Tag Archive for: CryptoResistant

U.S. National Security Agency Issues Update on Crypto-Resistant Encryption


The U.S. National Security Agency (NSA) has issued a FAQ (PDF) titled “Quantum Computing and Post-Quantum Cryptography FAQs” where the agency explores the potential implications for national security following the likely arrival of a “brave new world” beyond the classical computing sphere. As the race for quantum computing accelerates, with a myriad of players attempting to achieve quantum supremacy through various, exotic scientific investigation routes, the NSA document explores the potential security concerns arising from the prospective creation of a “Cryptographically Relevant Quantum Computer” (CRQC).

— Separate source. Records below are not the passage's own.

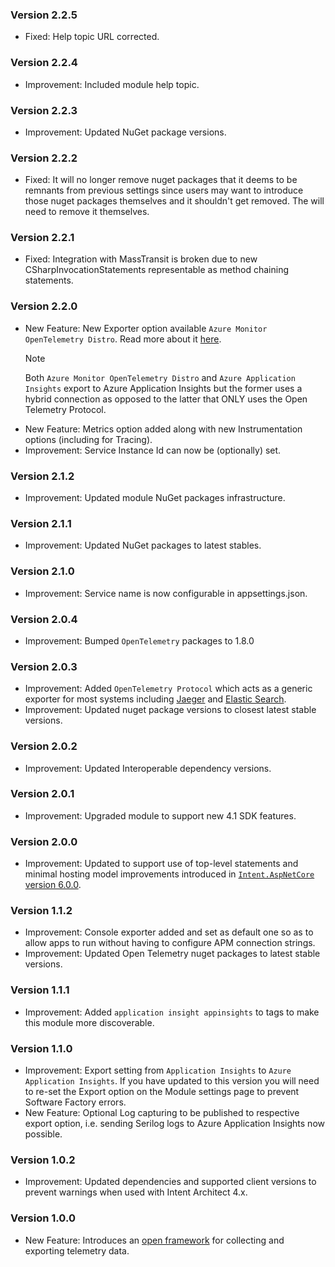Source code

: ### Version 2.2.5

- Fixed: Help topic URL corrected.

### Version 2.2.4

- Improvement: Included module help topic.

### Version 2.2.3

- Improvement: Updated NuGet package versions.

### Version 2.2.2

- Fixed: It will no longer remove nuget packages that it deems to be remnants from previous settings since users may want to introduce those nuget packages themselves and it shouldn't get removed. The will need to remove it themselves.

### Version 2.2.1

- Fixed: Integration with MassTransit is broken due to new CSharpInvocationStatements representable as method chaining statements.

### Version 2.2.0

- New Feature: New Exporter option available `Azure Monitor OpenTelemetry Distro`. Read more about it [here](https://learn.microsoft.com/en-us/azure/azure-monitor/app/opentelemetry-enable?tabs=aspnetcore#why-should-i-use-the-azure-monitor-opentelemetry-distro).
  > [!NOTE]
  > 
  > Both `Azure Monitor OpenTelemetry Distro` and `Azure Application Insights` export to Azure Application Insights but the former uses a hybrid connection as opposed to the latter that ONLY uses the Open Telemetry Protocol.
- New Feature: Metrics option added along with new Instrumentation options (including for Tracing).
- Improvement: Service Instance Id can now be (optionally) set.

### Version 2.1.2

- Improvement: Updated module NuGet packages infrastructure.

### Version 2.1.1

- Improvement: Updated NuGet packages to latest stables.

### Version 2.1.0

- Improvement: Service name is now configurable in appsettings.json.

### Version 2.0.4

- Improvement: Bumped `OpenTelemetry` packages to 1.8.0

### Version 2.0.3

- Improvement: Added `OpenTelemetry Protocol` which acts as a generic exporter for most systems including [Jaeger](https://www.jaegertracing.io/docs/1.48/apis/#opentelemetry-protocol-stable) and [Elastic Search](https://www.elastic.co/guide/en/observability/current/open-telemetry.html).
- Improvement: Updated nuget package versions to closest latest stable versions.

### Version 2.0.2

- Improvement: Updated Interoperable dependency versions.

### Version 2.0.1

- Improvement: Upgraded module to support new 4.1 SDK features.

### Version 2.0.0

- Improvement: Updated to support use of top-level statements and minimal hosting model improvements introduced in [`Intent.AspNetCore` version 6.0.0](https://github.com/IntentArchitect/Intent.Modules.NET/blob/development/Modules/Intent.Modules.AspNetCore/release-notes.md#version-600).

### Version 1.1.2

- Improvement: Console exporter added and set as default one so as to allow apps to run without having to configure APM connection strings.
- Improvement: Updated Open Telemetry nuget packages to latest stable versions. 

### Version 1.1.1

- Improvement: Added `application insight appinsights` to tags to make this module more discoverable.

### Version 1.1.0

- Improvement: Export setting from `Application Insights` to `Azure Application Insights`. If you have updated to this version you will need to re-set the Export option on the Module settings page to prevent Software Factory errors.
- New Feature: Optional Log capturing to be published to respective export option, i.e. sending Serilog logs to Azure Application Insights now possible.

### Version 1.0.2

- Improvement: Updated dependencies and supported client versions to prevent warnings when used with Intent Architect 4.x.

### Version 1.0.0

- New Feature: Introduces an [open framework](https://opentelemetry.io/) for collecting and exporting telemetry data.
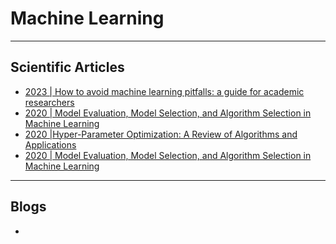 # Machine Learning
***

## Scientific Articles
- [2023 | How to avoid machine learning pitfalls: a guide for academic researchers](https://arxiv.org/pdf/2108.02497.pdf)
- [2020 | Model Evaluation, Model Selection, and Algorithm Selection in Machine Learning](https://arxiv.org/pdf/1811.12808.pdf)
- [2020 |Hyper-Parameter Optimization: A Review of Algorithms and Applications](https://arxiv.org/pdf/2003.05689.pdf)
- [2020 | Model Evaluation, Model Selection, and Algorithm Selection in Machine Learning](https://arxiv.org/pdf/1811.12808.pdf)
***

## Blogs
-
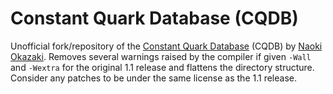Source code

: # Constant Quark Database (CQDB) #

Unofficial fork/repository of the [Constant Quark Database][cqdb] (CQDB) by
[Naoki Okazaki][okazaki]. Removes several warnings raised by the compiler if
given `-Wall` and `-Wextra` for the original 1.1 release and flattens the
directory structure. Consider any patches to be under the same license as the
1.1 release.

[okazaki]: http://www.chokkan.org/
[cqdb]: http://www.chokkan.org/software/cqdb/
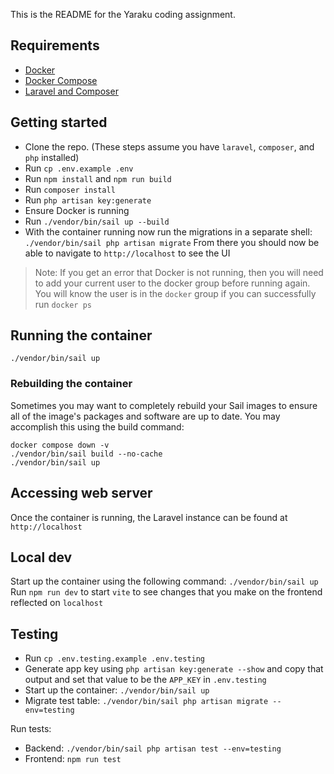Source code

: This is the README for the Yaraku coding assignment.

## Requirements

- [Docker](https://docs.docker.com/install)
- [Docker Compose](https://docs.docker.com/compose/install)
- [Laravel and Composer](https://laravel.com/docs/12.x/installation#installing-php)

## Getting started

- Clone the repo. (These steps assume you have `laravel`, `composer`, and `php` installed)
- Run `cp .env.example .env`
- Run `npm install` and `npm run build`
- Run `composer install`
- Run `php artisan key:generate`
- Ensure Docker is running
- Run `./vendor/bin/sail up --build`
- With the container running now run the migrations in a separate shell: `./vendor/bin/sail php artisan migrate`
  From there you should now be able to navigate to `http://localhost` to see the UI

> Note: If you get an error that Docker is not running, then you will need to add your current user to the docker group before running again. You will know the user is in the `docker` group if you can successfully run `docker ps`

## Running the container

`./vendor/bin/sail up`

### Rebuilding the container

Sometimes you may want to completely rebuild your Sail images to ensure all of the image's packages and software are up to date. You may accomplish this using the build command:

`docker compose down -v`  
`./vendor/bin/sail build --no-cache`  
`./vendor/bin/sail up`

## Accessing web server

Once the container is running, the Laravel instance can be found at `http://localhost`

## Local dev

Start up the container using the following command: `./vendor/bin/sail up`  
Run `npm run dev` to start `vite` to see changes that you make on the frontend reflected on `localhost`

## Testing

- Run `cp .env.testing.example .env.testing`
- Generate app key using `php artisan key:generate --show` and copy that output and set that value to be the `APP_KEY` in `.env.testing`
- Start up the container: `./vendor/bin/sail up`
- Migrate test table: `./vendor/bin/sail php artisan migrate --env=testing`

Run tests:

- Backend: `./vendor/bin/sail php artisan test --env=testing`
- Frontend: `npm run test`
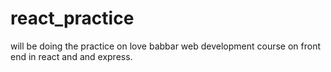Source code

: # react_practice
will be doing the practice on love babbar web development course on front end in react and and express.
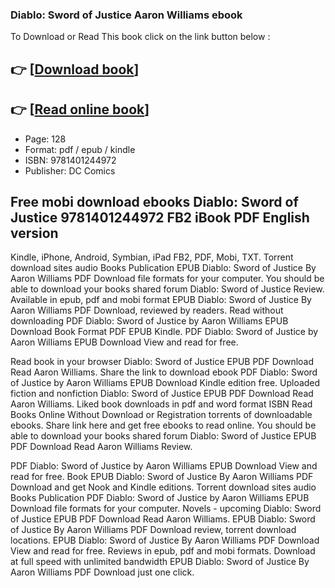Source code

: ### Diablo: Sword of Justice Aaron Williams ebook

To Download or Read This book click on the link button below :

## 👉  [**[Download book](http://filesbooks.info/download.php?group=book&from=github.com&id=357316&lnk=1063 "Download book")**]

## 👉  [**[Read online book](http://filesbooks.info/download.php?group=book&from=github.com&id=357316&lnk=1063 "Read online book")**]


* Page: 128
* Format: pdf / epub / kindle
* ISBN: 9781401244972
* Publisher: DC Comics



## Free mobi download ebooks Diablo: Sword of Justice 9781401244972 FB2 iBook PDF English version


Kindle, iPhone, Android, Symbian, iPad FB2, PDF, Mobi, TXT. Torrent download sites audio Books Publication EPUB Diablo: Sword of Justice By Aaron Williams PDF Download file formats for your computer. You should be able to download your books shared forum Diablo: Sword of Justice Review. Available in epub, pdf and mobi format EPUB Diablo: Sword of Justice By Aaron Williams PDF Download, reviewed by readers. Read without downloading PDF Diablo: Sword of Justice by Aaron Williams EPUB Download Book Format PDF EPUB Kindle. PDF Diablo: Sword of Justice by Aaron Williams EPUB Download View and read for free.

Read book in your browser Diablo: Sword of Justice EPUB PDF Download Read Aaron Williams. Share the link to download ebook PDF Diablo: Sword of Justice by Aaron Williams EPUB Download Kindle edition free. Uploaded fiction and nonfiction Diablo: Sword of Justice EPUB PDF Download Read Aaron Williams. Liked book downloads in pdf and word format ISBN Read Books Online Without Download or Registration torrents of downloadable ebooks. Share link here and get free ebooks to read online. You should be able to download your books shared forum Diablo: Sword of Justice EPUB PDF Download Read Aaron Williams Review.

PDF Diablo: Sword of Justice by Aaron Williams EPUB Download View and read for free. Book EPUB Diablo: Sword of Justice By Aaron Williams PDF Download and get Nook and Kindle editions. Torrent download sites audio Books Publication PDF Diablo: Sword of Justice by Aaron Williams EPUB Download file formats for your computer. Novels - upcoming Diablo: Sword of Justice EPUB PDF Download Read Aaron Williams. EPUB Diablo: Sword of Justice By Aaron Williams PDF Download review, torrent download locations. EPUB Diablo: Sword of Justice By Aaron Williams PDF Download View and read for free. Reviews in epub, pdf and mobi formats. Download at full speed with unlimited bandwidth EPUB Diablo: Sword of Justice By Aaron Williams PDF Download just one click.





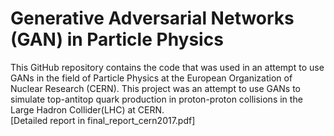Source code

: # Generative Adversarial Networks (GAN) in Particle Physics
This GitHub repository contains the code that was used in an attempt to use GANs in the field of Particle Physics at the European Organization of Nuclear Research (CERN). This project was an attempt to use GANs to simulate top-antitop quark production in proton-proton collisions in the Large Hadron Collider(LHC) at CERN. <br />
[Detailed report in final_report_cern2017.pdf]

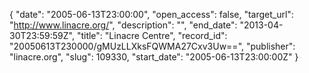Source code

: {
  "date": "2005-06-13T23:00:00", 
  "open_access": false, 
  "target_url": "http://www.linacre.org/", 
  "description": "", 
  "end_date": "2013-04-30T23:59:59Z", 
  "title": "Linacre Centre", 
  "record_id": "20050613T230000/gMUzLLXksFQWMA27Cxv3Uw==", 
  "publisher": "linacre.org", 
  "slug": 109330, 
  "start_date": "2005-06-13T23:00:00Z"
}


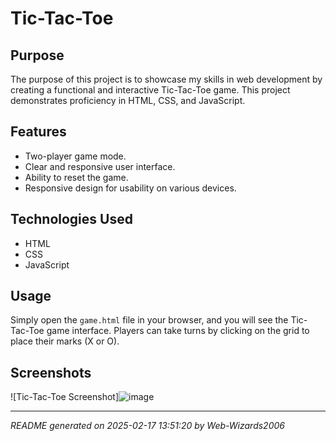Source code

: # Tic-Tac-Toe

## Purpose
The purpose of this project is to showcase my skills in web development by creating a functional and interactive Tic-Tac-Toe game. This project demonstrates proficiency in HTML, CSS, and JavaScript.

## Features
- Two-player game mode.
- Clear and responsive user interface.
- Ability to reset the game.
- Responsive design for usability on various devices.

## Technologies Used
- HTML
- CSS
- JavaScript

## Usage
Simply open the `game.html` file in your browser, and you will see the Tic-Tac-Toe game interface. Players can take turns by clicking on the grid to place their marks (X or O).

## Screenshots
![Tic-Tac-Toe Screenshot]![image](https://github.com/user-attachments/assets/e544279b-a70e-45e1-89dd-1a1b26f70ff2)


---
*README generated on 2025-02-17 13:51:20 by Web-Wizards2006*
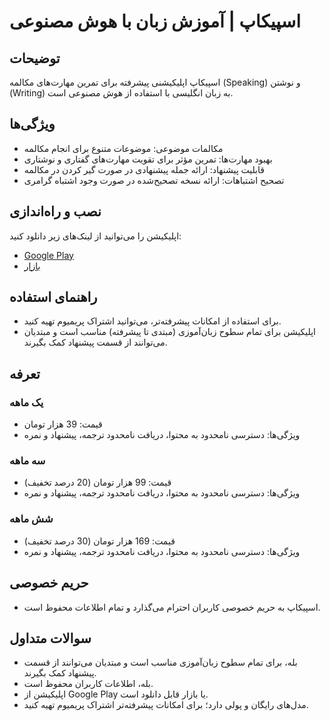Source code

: # اسپیکاپ | آموزش زبان با هوش مصنوعی

## توضیحات
اسپیکاپ اپلیکیشنی پیشرفته برای تمرین مهارت‌های مکالمه (Speaking) و نوشتن (Writing) به زبان انگلیسی با استفاده از هوش مصنوعی است.

## ویژگی‌ها
- مکالمات موضوعی: موضوعات متنوع برای انجام مکالمه
- بهبود مهارت‌ها: تمرین مؤثر برای تقویت مهارت‌های گفتاری و نوشتاری
- قابلیت پیشنهاد: ارائه جمله پیشنهادی در صورت گیر کردن در مکالمه
- تصحیح اشتباهات: ارائه نسخه تصحیح‌شده در صورت وجود اشتباه گرامری

## نصب و راه‌اندازی
اپلیکیشن را می‌توانید از لینک‌های زیر دانلود کنید:
- [Google Play](https://play.google.com/store/apps/details?id=fa.speakup.ai)
- [بازار](https://cafebazaar.ir/app/fa.speakup.ai)

## راهنمای استفاده
- برای استفاده از امکانات پیشرفته‌تر، می‌توانید اشتراک پریمیوم تهیه کنید.
- اپلیکیشن برای تمام سطوح زبان‌آموزی (مبتدی تا پیشرفته) مناسب است و مبتدیان می‌توانند از قسمت پیشنهاد کمک بگیرند.

## تعرفه
### یک ماهه
- قیمت: 39 هزار تومان
- ویژگی‌ها: دسترسی نامحدود به محتوا، دریافت نامحدود ترجمه، پیشنهاد و نمره

### سه ماهه
- قیمت: 99 هزار تومان (20 درصد تخفیف)
- ویژگی‌ها: دسترسی نامحدود به محتوا، دریافت نامحدود ترجمه، پیشنهاد و نمره

### شش ماهه
- قیمت: 169 هزار تومان (30 درصد تخفیف)
- ویژگی‌ها: دسترسی نامحدود به محتوا، دریافت نامحدود ترجمه، پیشنهاد و نمره

## حریم خصوصی
- اسپیکاپ به حریم خصوصی کاربران احترام می‌گذارد و تمام اطلاعات محفوظ است.

## سوالات متداول
- بله، برای تمام سطوح زبان‌آموزی مناسب است و مبتدیان می‌توانند از قسمت پیشنهاد کمک بگیرند.
- بله، اطلاعات کاربران محفوظ است.
- اپلیکیشن از Google Play یا بازار قابل دانلود است.
- مدل‌های رایگان و پولی دارد؛ برای امکانات پیشرفته‌تر اشتراک پریمیوم تهیه کنید.

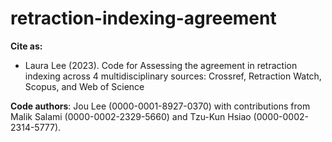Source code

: # retraction-indexing-agreement

**Cite as:**
- Laura Lee (2023). Code for Assessing the agreement in retraction indexing across 4 multidisciplinary sources: Crossref, Retraction Watch, Scopus, and Web of Science

**Code authors**:
Jou Lee (0000-0001-8927-0370) with contributions from Malik Salami (0000-0002-2329-5660) and Tzu-Kun Hsiao (0000-0002-2314-5777).
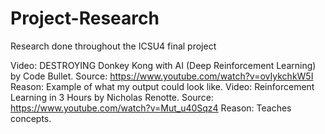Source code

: # Project-Research
Research done throughout the ICSU4 final project

Video: DESTROYING Donkey Kong with AI (Deep Reinforcement Learning) by Code Bullet. Source: https://www.youtube.com/watch?v=ovIykchkW5I  Reason: Example of what my output could look like.
Video: Reinforcement Learning in 3 Hours by Nicholas Renotte. Source: https://www.youtube.com/watch?v=Mut_u40Sqz4 Reason: Teaches concepts.
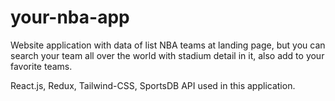 # your-nba-app

Website application with data of list NBA teams at landing page, but you can search your team all over the world with stadium detail in it, also add to your favorite teams.

React.js, Redux, Tailwind-CSS, SportsDB API used in this application.

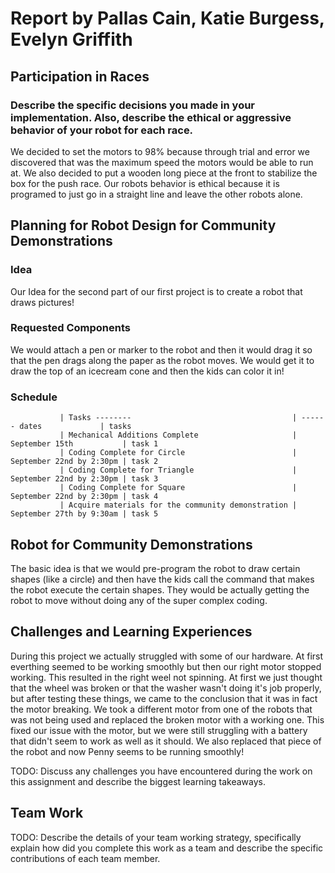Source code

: # Report by Pallas Cain, Katie Burgess, Evelyn Griffith

## Participation in Races

### Describe the specific decisions you made in your implementation. Also, describe the ethical or aggressive behavior of your robot for each race.
We decided to set the motors to 98% because through trial and error we discovered that was the maximum speed the motors would be able to run at. We also decided to put a wooden long piece at the front to stabilize the box for the push race. Our robots behavior is ethical because it is programed to just go in a straight line and leave the other robots alone. 

## Planning for Robot Design for Community Demonstrations

### Idea

Our Idea for the second part of our first project is to create a robot that draws pictures!

### Requested Components

We would attach a pen or marker to the robot and then it would drag it so that the pen drags along the paper as the robot moves. We would get it to draw the top of an icecream cone and then the kids can color it in!

### Schedule

               | Tasks --------                                    | ------ dates             | tasks
               | Mechanical Additions Complete                     | September 15th           | task 1
               | Coding Complete for Circle                        | September 22nd by 2:30pm | task 2
               | Coding Complete for Triangle                      | September 22nd by 2:30pm | task 3
               | Coding Complete for Square                        | September 22nd by 2:30pm | task 4
               | Acquire materials for the community demonstration | September 27th by 9:30am | task 5

## Robot for Community Demonstrations

The basic idea is that we would pre-program the robot to draw certain shapes (like a circle) and then have the kids call the command that makes the robot execute the certain shapes.
They would be actually getting the robot to move without doing any of the super complex coding.

## Challenges and Learning Experiences

During this project we actually struggled with some of our hardware. At first everthing seemed to be working smoothly but then our right motor stopped working. This resulted in the right weel not spinning. At first we just thought that the wheel was broken or that the washer wasn't doing it's job properly, but after testing these things, we came to the conclusion that it was in fact the motor breaking. We took a different motor from one of the robots that was not being used and replaced the broken motor with a working one. This fixed our issue with the motor, but we were still struggling with a battery that didn't seem to work as well as it should. We also replaced that piece of the robot and now Penny seems to be running smoothly!

TODO: Discuss any challenges you have encountered during the work on this assignment and describe the biggest learning takeaways.

## Team Work

TODO: Describe the details of your team working strategy, specifically explain how did you complete this work as a team and describe the specific contributions of each team member.
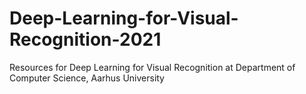 # Deep-Learning-for-Visual-Recognition-2021
Resources for Deep Learning for Visual Recognition at Department of Computer Science, Aarhus University
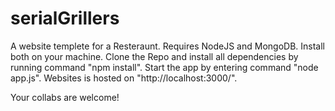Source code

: # serialGrillers
A website templete for a Resteraunt.
Requires NodeJS and MongoDB.
Install both on your machine.
Clone the Repo and install all dependencies by running command "npm install".
Start the app by entering command "node app.js".
Websites is hosted on "http://localhost:3000/".

Your collabs are welcome!
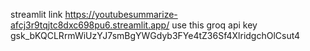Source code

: streamlit link https://youtubesummarize-afcj3r9tqjtc8dxc698pu6.streamlit.app/
use this groq api key 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
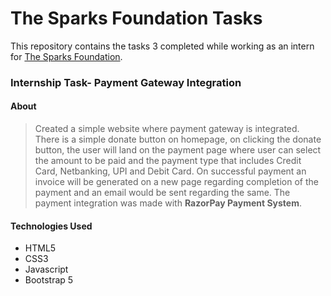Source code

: 

# The Sparks Foundation Tasks

This repository contains the tasks 3 completed while working as an intern for [The Sparks Foundation](https://www.thesparksfoundationsingapore.org/).

### Internship Task- Payment Gateway Integration

#### About
>Created a simple website where payment gateway is integrated. There is a simple donate button on homepage, on clicking the donate button, the user will land on the payment page where user can select the amount to be paid and the payment type that includes Credit Card, Netbanking, UPI and Debit Card. On successful payment an invoice will be generated on a new page regarding completion of the payment and an email would be sent regarding the same. The payment integration was made with **RazorPay Payment System**.

#### Technologies Used
* HTML5
* CSS3
* Javascript
* Bootstrap 5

A CRQC is the advent of a quantum-based supercomputer that is powerful enough to break current, classical-computing-designed encryption schemes. While these schemes (think AES-256, more common on the consumer side, or RSA 3072-bit or larger for asymmetrical encryption algorithms) are virtually impossible to crack with current or even future supercomputers, a quantum computer doesn’t play by the same rules, due to the nature of the beast and the superposition states available to its computing unit, the qubit. With the race for quantum computing featuring major private and state players, it’s not just the expected $26 billion value of the quantum computing sphere by 2030 that worries security experts – but the possibility of quantum systems falling into the hands of rogue entities. We need only look to the history of hacks in the blockchain sphere to see that where there is an economic incentive, there are hacks – and data is expected to become the number one economic source in a (perhaps not so) distant future.